Evaluate Flair models for person names, orgs and locations using the Presidio Evaluator framework

Data = `generated_test_November 12 2019`

In [None]:
from presidio_evaluator.data_generator import read_synth_dataset
from presidio_evaluator.evaluation import ModelError, Evaluator
%reload_ext autoreload
%autoreload 2

Select data for evaluation:

In [None]:
synth_samples = read_synth_dataset("../../data/synth_dataset.txt")
print(len(synth_samples))


Map entity types

In [None]:
presidio_entities_map = {
    "PERSON": "PER",
    "EMAIL_ADDRESS": "O",
    "CREDIT_CARD": "O",
    "FIRST_NAME": "PER",
    "PHONE_NUMBER": "O",
    "BIRTHDAY": "O",
    "DATE_TIME": "O",
    "DOMAIN": "O",
    "CITY": "LOC",
    "ADDRESS": "LOC",
    "NATIONALITY": "LOC",
    "LOCATION": "LOC",
    "IBAN": "O",
    "URL": "O",
    "US_SSN": "O",
    "IP_ADDRESS": "O",
    "ORGANIZATION": "ORG",
    "TITLE" : "O", # skipping evaluation of titles
    "O": "O",
}

synth_samples = Evaluator.align_entity_types(synth_samples, presidio_entities_map)

In [None]:
from collections import Counter
entity_counter = Counter()
for sample in synth_samples:
    for tag in sample.tags:
        entity_counter[tag]+=1

In [None]:
entity_counter

In [None]:
#max length sentence
max([len(sample.tokens) for sample in synth_samples])

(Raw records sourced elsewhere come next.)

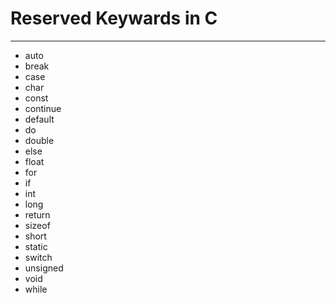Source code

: # Reserved Keywards in C
---
- auto
- break
- case
- char
- const
- continue
- default
- do  
- double
- else
- float
- for
- if 
- int
- long
- return
- sizeof  
- short
- static  
- switch
- unsigned
- void
- while
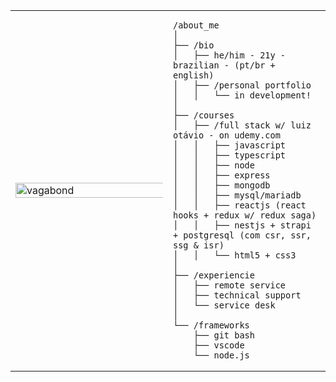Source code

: <table>
  <tr>
    <td style="width: 50%;">
      <img src="https://github.com/souzlume/souzlume/blob/main/vagabond.jpg" alt="vagabond" style="width: 200%; border: none;">
    </td>

<td style="width: 50%; vertical-align: top;">
  
    /about_me
    │
    ├── /bio
    │   ├── he/him - 21y - brazilian - (pt/br + english)
    │   ├── /personal portfolio
    │   │   └── in development!
    │
    ├── /courses
    │   ├── /full stack w/ luiz otávio - on udemy.com
    │   │   ├── javascript
    │   │   ├── typescript
    │   │   ├── node
    │   │   ├── express
    │   │   ├── mongodb
    │   │   ├── mysql/mariadb
    │   │   ├── reactjs (react hooks + redux w/ redux saga)
    │   │   ├── nestjs + strapi + postgresql (com csr, ssr, ssg & isr)
    │   │   └── html5 + css3
    │
    ├── /experiencie
    │   ├── remote service
    │   ├── technical support
    │   └── service desk
    │
    └── /frameworks
        ├── git bash
        ├── vscode
        └── node.js
        
    
  </tr>
</table>
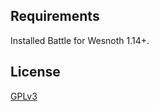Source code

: ## Requirements

Installed Battle for Wesnoth 1.14+.

## License

[GPLv3](https://www.gnu.org/licenses/gpl-3.0.txt)

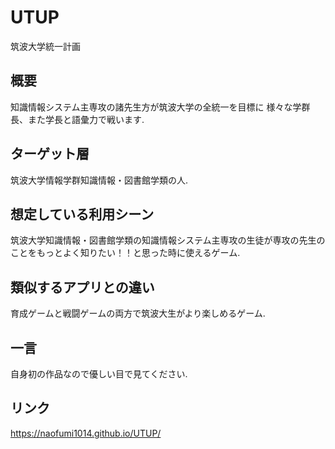 # UTUP
筑波大学統一計画

## 概要
知識情報システム主専攻の諸先生方が筑波大学の全統一を目標に 様々な学群長、また学長と語彙力で戦います.

## ターゲット層
筑波大学情報学群知識情報・図書館学類の人.

## 想定している利用シーン
筑波大学知識情報・図書館学類の知識情報システム主専攻の生徒が専攻の先生のことをもっとよく知りたい！！と思った時に使えるゲーム.

## 類似するアプリとの違い
育成ゲームと戦闘ゲームの両方で筑波大生がより楽しめるゲーム.

## 一言
自身初の作品なので優しい目で見てください.

## リンク
https://naofumi1014.github.io/UTUP/




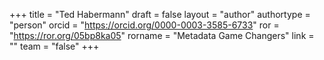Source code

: +++ 
title = "Ted Habermann" 
draft = false
layout = "author"
authortype = "person"
orcid =  "https://orcid.org/0000-0003-3585-6733"
ror = "https://ror.org/05bp8ka05"
rorname = "Metadata Game Changers"
link = ""
team = "false"
+++ 
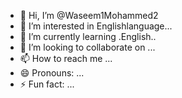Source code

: - 👋 Hi, I’m @Waseem1Mohammed2
- 👀 I’m interested in Englishlanguage...
- 🌱 I’m currently learning .English..
- 💞️ I’m looking to collaborate on ...
- 📫 How to reach me ...
- 😄 Pronouns: ...
- ⚡ Fun fact: ...

<!---
Waseem1Mohammed2/Waseem1Mohammed2 is a ✨ special ✨ repository because its `README.md` (this file) appears on your GitHub profile.
You can click the Preview link to take a look at your changes.
--->
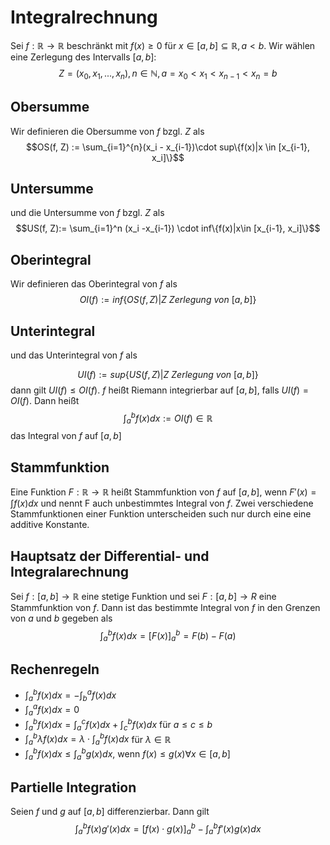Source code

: # Integralrechnung
Sei $f: \mathbb R \to \mathbb R$ beschränkt mit $f(x) \geq 0$ für $x\in[a,b]\subseteq \mathbb R, a<b$.
Wir wählen eine Zerlegung des Intervalls $[a,b]$:
$$Z = (x_0, x_1,...,x_n), n\in \mathbb N, a=x_0 <x_1<x_{n-1}<x_n = b$$
## Obersumme
Wir definieren die Obersumme von $f$ bzgl. $Z$ als
$$OS(f, Z) := \sum_{i=1}^{n}(x_i - x_{i-1})\cdot sup\{f(x)|x \in [x_{i-1}, x_i]\}$$
## Untersumme
und die Untersumme von $f$ bzgl. $Z$ als 
$$US(f, Z):= \sum_{i=1}^n (x_i -x_{i-1}) \cdot inf\{f(x)|x\in [x_{i-1}, x_i]\}$$
## Oberintegral
Wir definieren das Oberintegral von $f$ als
$$OI(f) := inf\{OS(f, Z) | Z\ Zerlegung\ von\ [a,b]\}$$
## Unterintegral
und das Unterintegral von $f$ als

$$UI(f) := sup\{US(f, Z) | Z\ Zerlegung\ von\ [a,b]\}$$
dann gilt $UI(f) \leq OI(f)$.
$f$ heißt Riemann integrierbar auf $[a,b]$, falls $UI(f) = OI(f)$.
Dann heißt $$\int_a^b f(x)dx :=OI(f)\in \mathbb R$$
das Integral von $f$ auf $[a,b]$

## Stammfunktion
Eine Funktion $F: \mathbb R \to \mathbb R$ heißt Stammfunktion von $f$ auf $[a, b]$, wenn $F'(x) = \int f(x)dx$ und nennt F auch unbestimmtes Integral von $f$.
Zwei verschiedene Stammfunktionen einer Funktion unterscheiden such nur durch eine eine additive Konstante.

## Hauptsatz der Differential- und Integralarechnung
Sei $f:[a,b] \to \mathbb R$ eine stetige Funktion und sei  $F:[a,b]\to R$ eine Stammfunktion von $f$. Dann ist das bestimmte Integral von $f$ in den Grenzen von $a$ und $b$ gegeben als 
$$\int_a^b f(x)dx = [F(x)]^b_a = F(b) -F(a)$$
## Rechenregeln
- $\int^b_a f(x)dx = -\int^a_b f(x)dx$
- $\int^a_a f(x)dx = 0$
- $\int^b_a f(x)dx=\int^c_a f(x)dx + \int^b_c f(x)dx$ für $a\leq c\leq b$
- $\int^b_a \lambda f(x)dx = \lambda \cdot \int^b_a f(x)dx$ für $\lambda \in \mathbb R$
- $\int^b_a f(x)dx \leq \int^b_a g(x)dx$, wenn $f(x) \leq g(x) \forall x \in [a,b]$

## Partielle Integration
Seien $f$ und $g$ auf $[a,b]$ differenzierbar. Dann gilt
$$
\int^b_a f(x)g'(x)dx=[f(x) \cdot g(x)]^b_a - \int^b_a f'(x)g(x)dx
$$
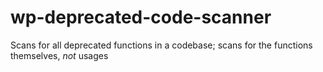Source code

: # wp-deprecated-code-scanner
Scans for all deprecated functions in a codebase; scans for the functions themselves, *not* usages

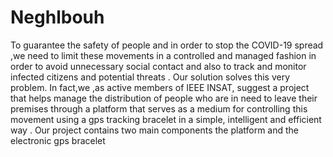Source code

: # Neghlbouh
To guarantee the safety of people and in order to stop the COVID-19 spread ,we need to limit these movements in a  controlled and managed  fashion in order to avoid  unnecessary social contact and also to track and monitor infected citizens and potential threats . Our solution solves this very problem. In fact,we ,as active members of IEEE INSAT, suggest a project that helps manage the distribution of people who are in need to leave their premises through a platform that serves as a medium for controlling this movement using a gps tracking bracelet in a simple, intelligent and  efficient way .  Our project contains two main  components  the platform and the electronic gps bracelet
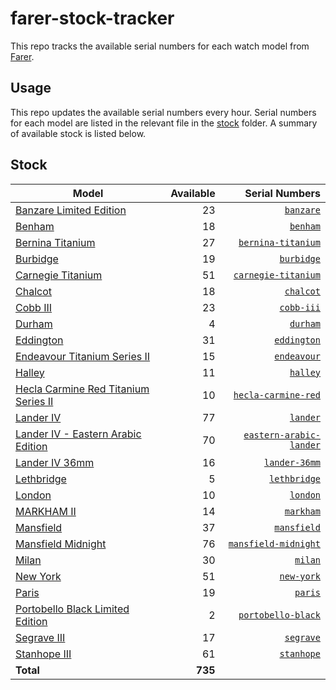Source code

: # farer-stock-tracker

This repo tracks the available serial numbers for each watch model from [Farer](https://farer.com).

## Usage

This repo updates the available serial numbers every hour. Serial numbers for each model are listed in the relevant file in the [stock](./stock) folder. A summary of available stock is listed below.

## Stock

| Model | Available | Serial Numbers |
| ----- | --------: | -------------: |
| [Banzare Limited Edition](https://usd.farer.com/products/banzare) | 23 | [`banzare`](./stock/banzare) |
| [Benham](https://usd.farer.com/products/benham) | 18 | [`benham`](./stock/benham) |
| [Bernina Titanium](https://usd.farer.com/products/bernina-titanium) | 27 | [`bernina-titanium`](./stock/bernina-titanium) |
| [Burbidge](https://usd.farer.com/products/burbidge) | 19 | [`burbidge`](./stock/burbidge) |
| [Carnegie Titanium](https://usd.farer.com/products/carnegie-titanium) | 51 | [`carnegie-titanium`](./stock/carnegie-titanium) |
| [Chalcot](https://usd.farer.com/products/chalcot) | 18 | [`chalcot`](./stock/chalcot) |
| [Cobb III](https://usd.farer.com/products/cobb-iii) | 23 | [`cobb-iii`](./stock/cobb-iii) |
| [Durham](https://usd.farer.com/products/durham) | 4 | [`durham`](./stock/durham) |
| [Eddington](https://usd.farer.com/products/eddington) | 31 | [`eddington`](./stock/eddington) |
| [Endeavour Titanium Series II](https://usd.farer.com/products/endeavour) | 15 | [`endeavour`](./stock/endeavour) |
| [Halley](https://usd.farer.com/products/halley) | 11 | [`halley`](./stock/halley) |
| [Hecla Carmine Red Titanium Series II](https://usd.farer.com/products/hecla-carmine-red) | 10 | [`hecla-carmine-red`](./stock/hecla-carmine-red) |
| [Lander IV](https://usd.farer.com/products/lander) | 77 | [`lander`](./stock/lander) |
| [Lander IV - Eastern Arabic Edition](https://usd.farer.com/products/eastern-arabic-lander) | 70 | [`eastern-arabic-lander`](./stock/eastern-arabic-lander) |
| [Lander IV 36mm](https://usd.farer.com/products/lander-36mm) | 16 | [`lander-36mm`](./stock/lander-36mm) |
| [Lethbridge](https://usd.farer.com/products/lethbridge) | 5 | [`lethbridge`](./stock/lethbridge) |
| [London](https://usd.farer.com/products/london) | 10 | [`london`](./stock/london) |
| [MARKHAM II](https://usd.farer.com/products/markham) | 14 | [`markham`](./stock/markham) |
| [Mansfield](https://usd.farer.com/products/mansfield) | 37 | [`mansfield`](./stock/mansfield) |
| [Mansfield Midnight](https://usd.farer.com/products/mansfield-midnight) | 76 | [`mansfield-midnight`](./stock/mansfield-midnight) |
| [Milan](https://usd.farer.com/products/milan) | 30 | [`milan`](./stock/milan) |
| [New York](https://usd.farer.com/products/new-york) | 51 | [`new-york`](./stock/new-york) |
| [Paris](https://usd.farer.com/products/paris) | 19 | [`paris`](./stock/paris) |
| [Portobello Black Limited Edition](https://usd.farer.com/products/portobello-black) | 2 | [`portobello-black`](./stock/portobello-black) |
| [Segrave III](https://usd.farer.com/products/segrave) | 17 | [`segrave`](./stock/segrave) |
| [Stanhope III](https://usd.farer.com/products/stanhope) | 61 | [`stanhope`](./stock/stanhope) |
| **Total** | **735** | |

Select models for evaluation:

In [None]:
flair_ner = 'ner'
flair_ner_fast = 'ner-fast'
flair_ontonotes = 'ner-ontonotes-fast'
models = [flair_ner, flair_ner_fast]

In [None]:
from presidio_evaluator.models import FlairModel

for model in models:
    print("-----------------------------------")
    print("Evaluating model {}".format(model))
    flair_model = FlairModel(model_path=model)
    evaluator = Evaluator(model=flair_model)
    evaluation_results = evaluator.evaluate_all(synth_samples)
    scores = evaluator.calculate_score(evaluation_results)
    
     
    print("Confusion matrix:")
    print(scores.results)

    print("Precision and recall")
    scores.print()
    errors = scores.model_errors


Custom evaluation

#### False positives

1. Most false positive tokens:

In [None]:
errors = scores.model_errors

ModelError.most_common_fp_tokens(errors)

In [None]:
fps_df = ModelError.get_fps_dataframe(errors,entity=['PERSON'])
fps_df[['full_text','token','prediction']]

2. False negative examples

In [None]:
ModelError.most_common_fn_tokens(errors,n=50, entity=['PER'])

More FN analysis

In [None]:
fns_df = ModelError.get_fns_dataframe(errors,entity=['PERSON'])

In [None]:
fns_df[['full_text','token','annotation','prediction']]